WORK TASK:
The expected answer is every line of the material that contains the word "pueden".

= Beginning of Section =

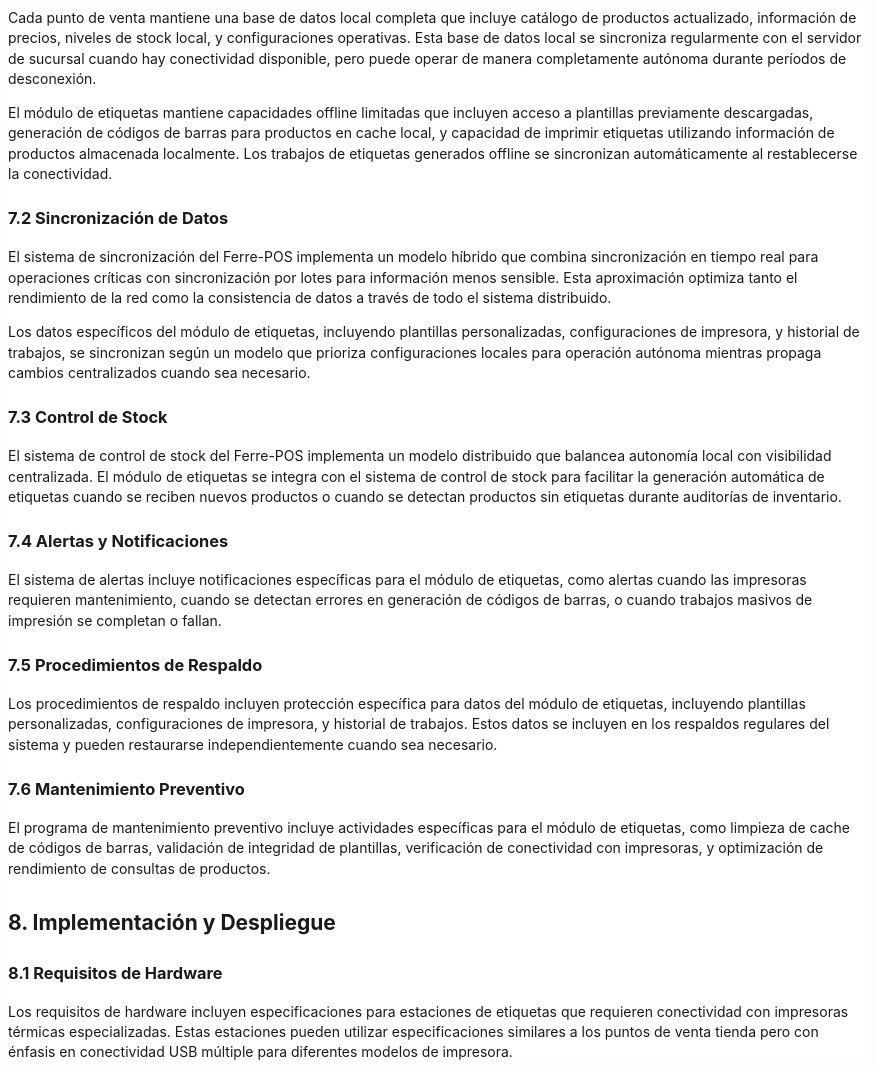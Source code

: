 Cada punto de venta mantiene una base de datos local completa que incluye catálogo de productos actualizado, información de precios, niveles de stock local, y configuraciones operativas. Esta base de datos local se sincroniza regularmente con el servidor de sucursal cuando hay conectividad disponible, pero puede operar de manera completamente autónoma durante períodos de desconexión.

El módulo de etiquetas mantiene capacidades offline limitadas que incluyen acceso a plantillas previamente descargadas, generación de códigos de barras para productos en cache local, y capacidad de imprimir etiquetas utilizando información de productos almacenada localmente. Los trabajos de etiquetas generados offline se sincronizan automáticamente al restablecerse la conectividad.

### 7.2 Sincronización de Datos

El sistema de sincronización del Ferre-POS implementa un modelo híbrido que combina sincronización en tiempo real para operaciones críticas con sincronización por lotes para información menos sensible. Esta aproximación optimiza tanto el rendimiento de la red como la consistencia de datos a través de todo el sistema distribuido.

Los datos específicos del módulo de etiquetas, incluyendo plantillas personalizadas, configuraciones de impresora, y historial de trabajos, se sincronizan según un modelo que prioriza configuraciones locales para operación autónoma mientras propaga cambios centralizados cuando sea necesario.

### 7.3 Control de Stock

El sistema de control de stock del Ferre-POS implementa un modelo distribuido que balancea autonomía local con visibilidad centralizada. El módulo de etiquetas se integra con el sistema de control de stock para facilitar la generación automática de etiquetas cuando se reciben nuevos productos o cuando se detectan productos sin etiquetas durante auditorías de inventario.

### 7.4 Alertas y Notificaciones

El sistema de alertas incluye notificaciones específicas para el módulo de etiquetas, como alertas cuando las impresoras requieren mantenimiento, cuando se detectan errores en generación de códigos de barras, o cuando trabajos masivos de impresión se completan o fallan.

### 7.5 Procedimientos de Respaldo

Los procedimientos de respaldo incluyen protección específica para datos del módulo de etiquetas, incluyendo plantillas personalizadas, configuraciones de impresora, y historial de trabajos. Estos datos se incluyen en los respaldos regulares del sistema y pueden restaurarse independientemente cuando sea necesario.

### 7.6 Mantenimiento Preventivo

El programa de mantenimiento preventivo incluye actividades específicas para el módulo de etiquetas, como limpieza de cache de códigos de barras, validación de integridad de plantillas, verificación de conectividad con impresoras, y optimización de rendimiento de consultas de productos.

## 8. Implementación y Despliegue

### 8.1 Requisitos de Hardware

Los requisitos de hardware incluyen especificaciones para estaciones de etiquetas que requieren conectividad con impresoras térmicas especializadas. Estas estaciones pueden utilizar especificaciones similares a los puntos de venta tienda pero con énfasis en conectividad USB múltiple para diferentes modelos de impresora.
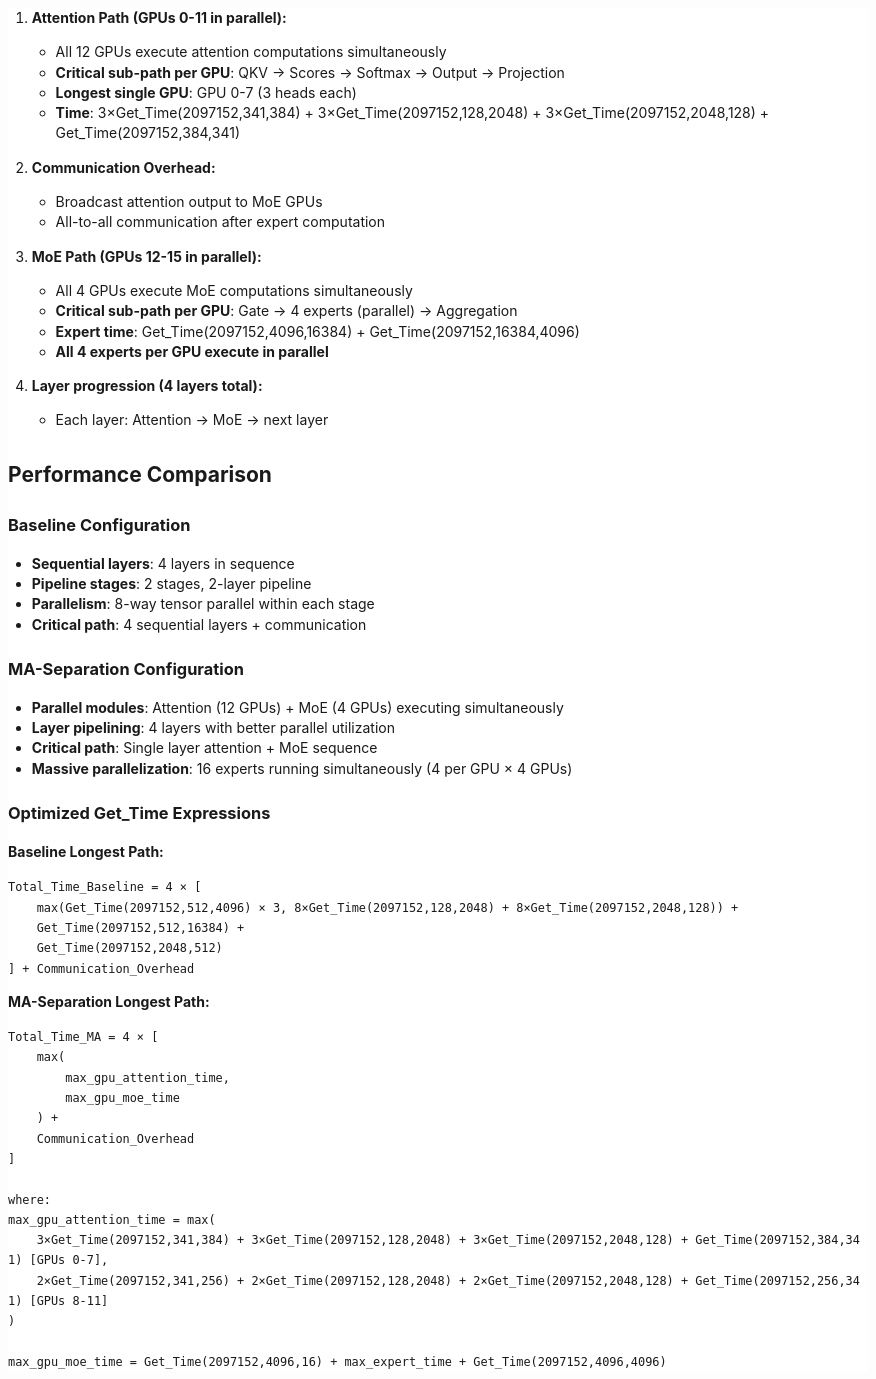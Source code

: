 1. **Attention Path (GPUs 0-11 in parallel):**
   - All 12 GPUs execute attention computations simultaneously
   - **Critical sub-path per GPU**: QKV → Scores → Softmax → Output → Projection
   - **Longest single GPU**: GPU 0-7 (3 heads each)
   - **Time**: 3×Get_Time(2097152,341,384) + 3×Get_Time(2097152,128,2048) + 3×Get_Time(2097152,2048,128) + Get_Time(2097152,384,341)

2. **Communication Overhead:**
   - Broadcast attention output to MoE GPUs
   - All-to-all communication after expert computation

3. **MoE Path (GPUs 12-15 in parallel):**
   - All 4 GPUs execute MoE computations simultaneously
   - **Critical sub-path per GPU**: Gate → 4 experts (parallel) → Aggregation
   - **Expert time**: Get_Time(2097152,4096,16384) + Get_Time(2097152,16384,4096)
   - **All 4 experts per GPU execute in parallel**

4. **Layer progression (4 layers total):**
   - Each layer: Attention → MoE → next layer

## Performance Comparison

### Baseline Configuration
- **Sequential layers**: 4 layers in sequence
- **Pipeline stages**: 2 stages, 2-layer pipeline
- **Parallelism**: 8-way tensor parallel within each stage
- **Critical path**: 4 sequential layers + communication

### MA-Separation Configuration  
- **Parallel modules**: Attention (12 GPUs) + MoE (4 GPUs) executing simultaneously
- **Layer pipelining**: 4 layers with better parallel utilization
- **Critical path**: Single layer attention + MoE sequence
- **Massive parallelization**: 16 experts running simultaneously (4 per GPU × 4 GPUs)

### Optimized Get_Time Expressions

**Baseline Longest Path:**
```
Total_Time_Baseline = 4 × [
    max(Get_Time(2097152,512,4096) × 3, 8×Get_Time(2097152,128,2048) + 8×Get_Time(2097152,2048,128)) +
    Get_Time(2097152,512,16384) + 
    Get_Time(2097152,2048,512)
] + Communication_Overhead
```

**MA-Separation Longest Path:**
```
Total_Time_MA = 4 × [
    max(
        max_gpu_attention_time,  
        max_gpu_moe_time
    ) + 
    Communication_Overhead
]

where:
max_gpu_attention_time = max(
    3×Get_Time(2097152,341,384) + 3×Get_Time(2097152,128,2048) + 3×Get_Time(2097152,2048,128) + Get_Time(2097152,384,341) [GPUs 0-7],
    2×Get_Time(2097152,341,256) + 2×Get_Time(2097152,128,2048) + 2×Get_Time(2097152,2048,128) + Get_Time(2097152,256,341) [GPUs 8-11]
)

max_gpu_moe_time = Get_Time(2097152,4096,16) + max_expert_time + Get_Time(2097152,4096,4096)
```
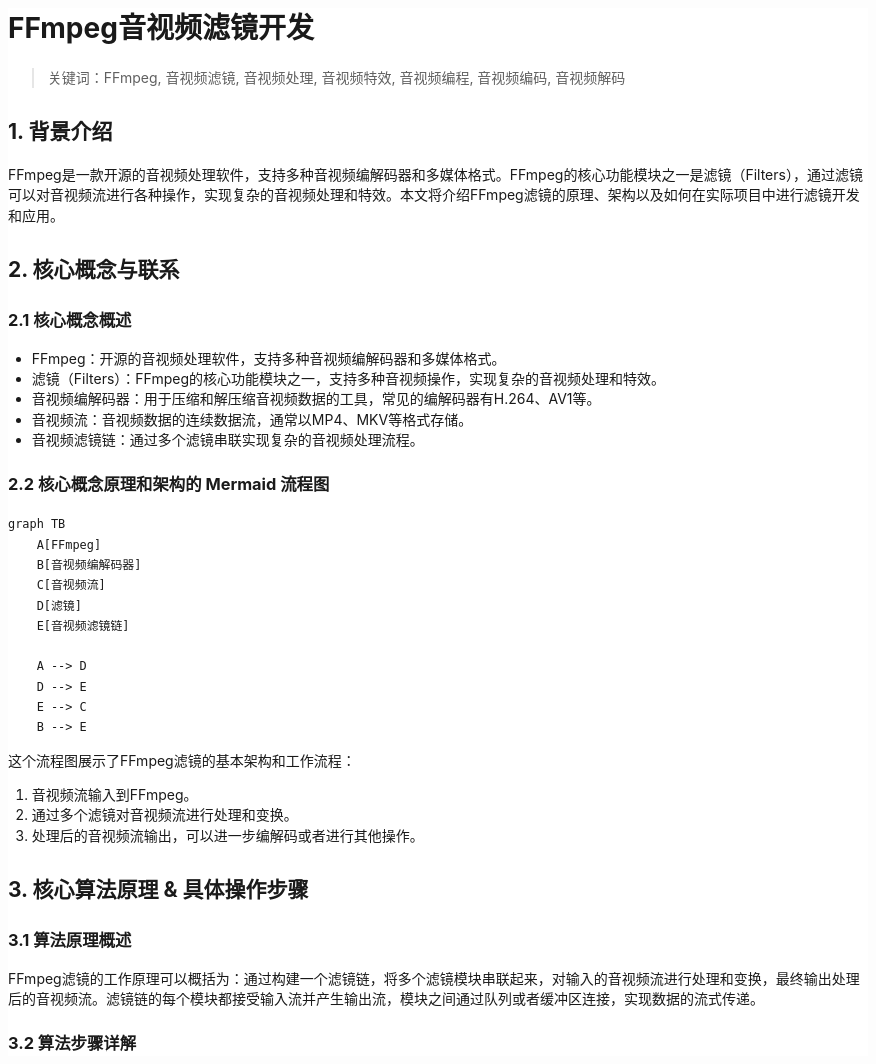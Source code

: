                  

# FFmpeg音视频滤镜开发

> 关键词：FFmpeg, 音视频滤镜, 音视频处理, 音视频特效, 音视频编程, 音视频编码, 音视频解码

## 1. 背景介绍

FFmpeg是一款开源的音视频处理软件，支持多种音视频编解码器和多媒体格式。FFmpeg的核心功能模块之一是滤镜（Filters），通过滤镜可以对音视频流进行各种操作，实现复杂的音视频处理和特效。本文将介绍FFmpeg滤镜的原理、架构以及如何在实际项目中进行滤镜开发和应用。

## 2. 核心概念与联系

### 2.1 核心概念概述

- FFmpeg：开源的音视频处理软件，支持多种音视频编解码器和多媒体格式。
- 滤镜（Filters）：FFmpeg的核心功能模块之一，支持多种音视频操作，实现复杂的音视频处理和特效。
- 音视频编解码器：用于压缩和解压缩音视频数据的工具，常见的编解码器有H.264、AV1等。
- 音视频流：音视频数据的连续数据流，通常以MP4、MKV等格式存储。
- 音视频滤镜链：通过多个滤镜串联实现复杂的音视频处理流程。

### 2.2 核心概念原理和架构的 Mermaid 流程图

```mermaid
graph TB
    A[FFmpeg]
    B[音视频编解码器]
    C[音视频流]
    D[滤镜]
    E[音视频滤镜链]
    
    A --> D
    D --> E
    E --> C
    B --> E
```

这个流程图展示了FFmpeg滤镜的基本架构和工作流程：

1. 音视频流输入到FFmpeg。
2. 通过多个滤镜对音视频流进行处理和变换。
3. 处理后的音视频流输出，可以进一步编解码或者进行其他操作。

## 3. 核心算法原理 & 具体操作步骤

### 3.1 算法原理概述

FFmpeg滤镜的工作原理可以概括为：通过构建一个滤镜链，将多个滤镜模块串联起来，对输入的音视频流进行处理和变换，最终输出处理后的音视频流。滤镜链的每个模块都接受输入流并产生输出流，模块之间通过队列或者缓冲区连接，实现数据的流式传递。

### 3.2 算法步骤详解
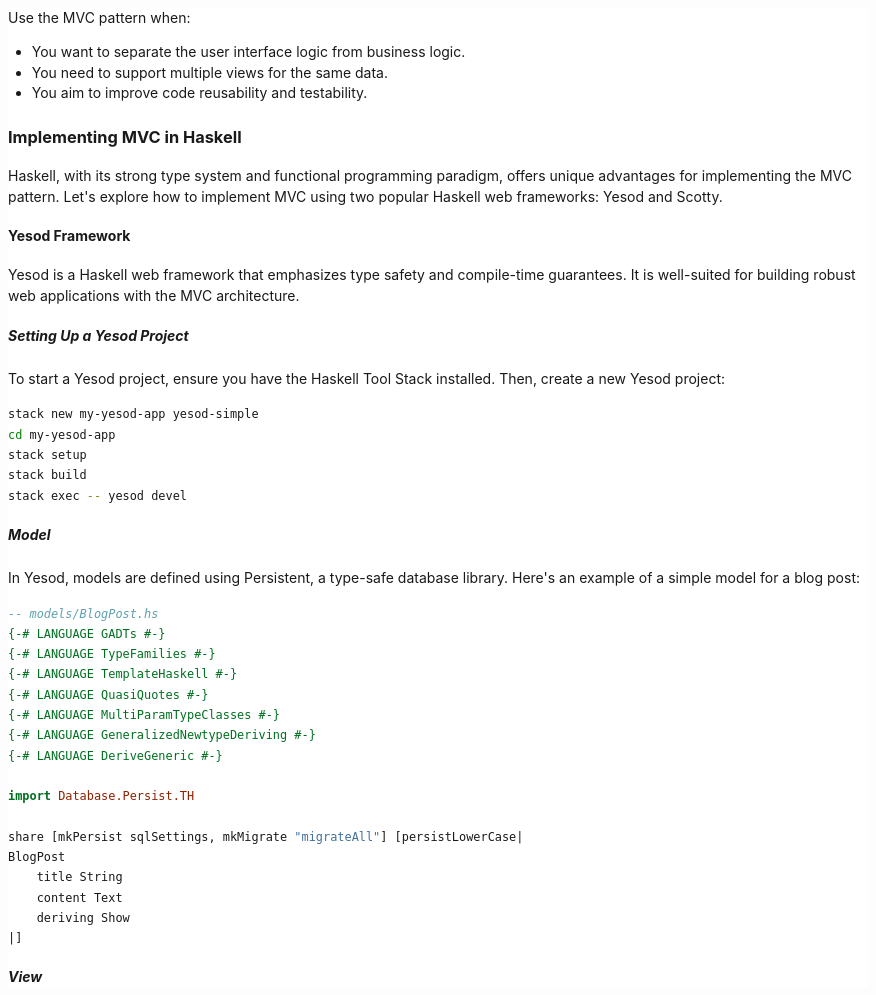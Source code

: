 Use the MVC pattern when:

- You want to separate the user interface logic from business logic.
- You need to support multiple views for the same data.
- You aim to improve code reusability and testability.

### Implementing MVC in Haskell

Haskell, with its strong type system and functional programming paradigm, offers unique advantages for implementing the MVC pattern. Let's explore how to implement MVC using two popular Haskell web frameworks: Yesod and Scotty.

#### Yesod Framework

Yesod is a Haskell web framework that emphasizes type safety and compile-time guarantees. It is well-suited for building robust web applications with the MVC architecture.

##### Setting Up a Yesod Project

To start a Yesod project, ensure you have the Haskell Tool Stack installed. Then, create a new Yesod project:

```bash
stack new my-yesod-app yesod-simple
cd my-yesod-app
stack setup
stack build
stack exec -- yesod devel
```

##### Model

In Yesod, models are defined using Persistent, a type-safe database library. Here's an example of a simple model for a blog post:

```haskell
-- models/BlogPost.hs
{-# LANGUAGE GADTs #-}
{-# LANGUAGE TypeFamilies #-}
{-# LANGUAGE TemplateHaskell #-}
{-# LANGUAGE QuasiQuotes #-}
{-# LANGUAGE MultiParamTypeClasses #-}
{-# LANGUAGE GeneralizedNewtypeDeriving #-}
{-# LANGUAGE DeriveGeneric #-}

import Database.Persist.TH

share [mkPersist sqlSettings, mkMigrate "migrateAll"] [persistLowerCase|
BlogPost
    title String
    content Text
    deriving Show
|]
```

##### View
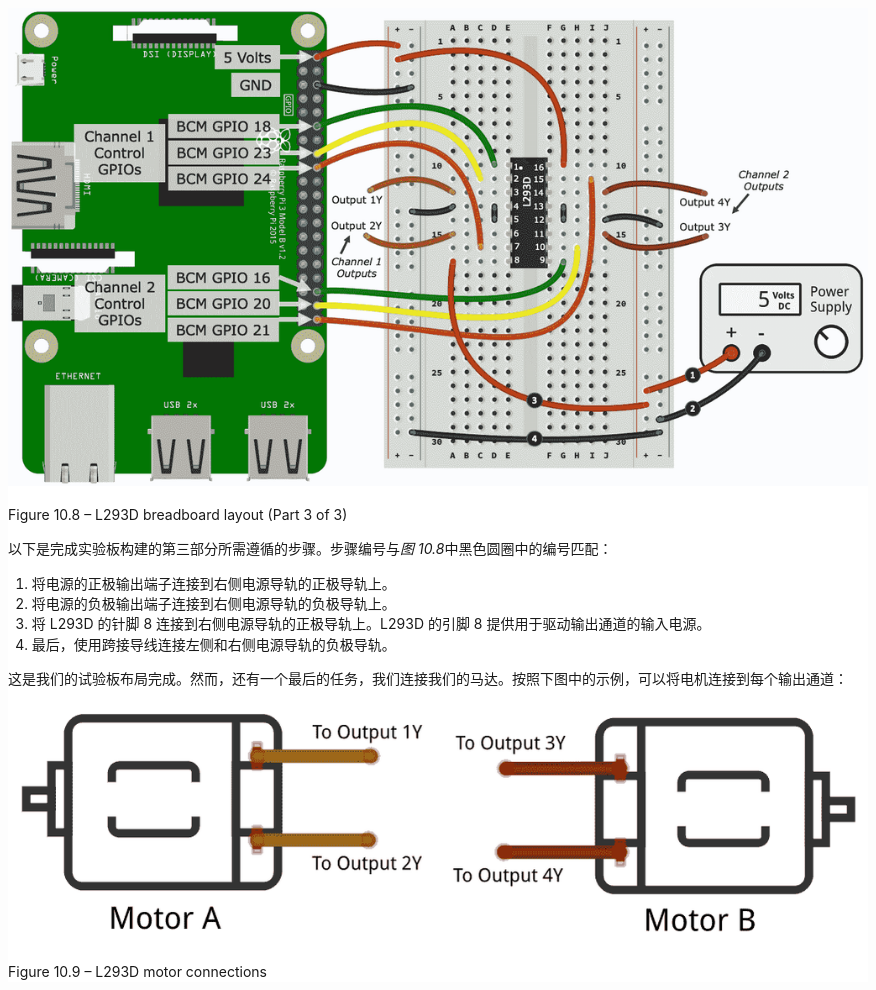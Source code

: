 ![](img/ab5d7593-df76-4bdd-811b-04ce6417ee24.png)

Figure 10.8 – L293D breadboard layout (Part 3 of 3)

以下是完成实验板构建的第三部分所需遵循的步骤。步骤编号与*图 10.8*中黑色圆圈中的编号匹配：

1.  将电源的正极输出端子连接到右侧电源导轨的正极导轨上。
2.  将电源的负极输出端子连接到右侧电源导轨的负极导轨上。
3.  将 L293D 的针脚 8 连接到右侧电源导轨的正极导轨上。L293D 的引脚 8 提供用于驱动输出通道的输入电源。
4.  最后，使用跨接导线连接左侧和右侧电源导轨的负极导轨。

这是我们的试验板布局完成。然而，还有一个最后的任务，我们连接我们的马达。按照下图中的示例，可以将电机连接到每个输出通道：

![](img/04f2999e-7469-4e8a-9e33-336abaed04d8.png)

Figure 10.9 – L293D motor connections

= End of Section =

RESPONSE TO THE EXERCISE:
Los procedimientos de respaldo incluyen protección específica para datos del módulo de etiquetas, incluyendo plantillas personalizadas, configuraciones de impresora, y historial de trabajos. Estos datos se incluyen en los respaldos regulares del sistema y pueden restaurarse independientemente cuando sea necesario.
Los requisitos de hardware incluyen especificaciones para estaciones de etiquetas que requieren conectividad con impresoras térmicas especializadas. Estas estaciones pueden utilizar especificaciones similares a los puntos de venta tienda pero con énfasis en conectividad USB múltiple para diferentes modelos de impresora.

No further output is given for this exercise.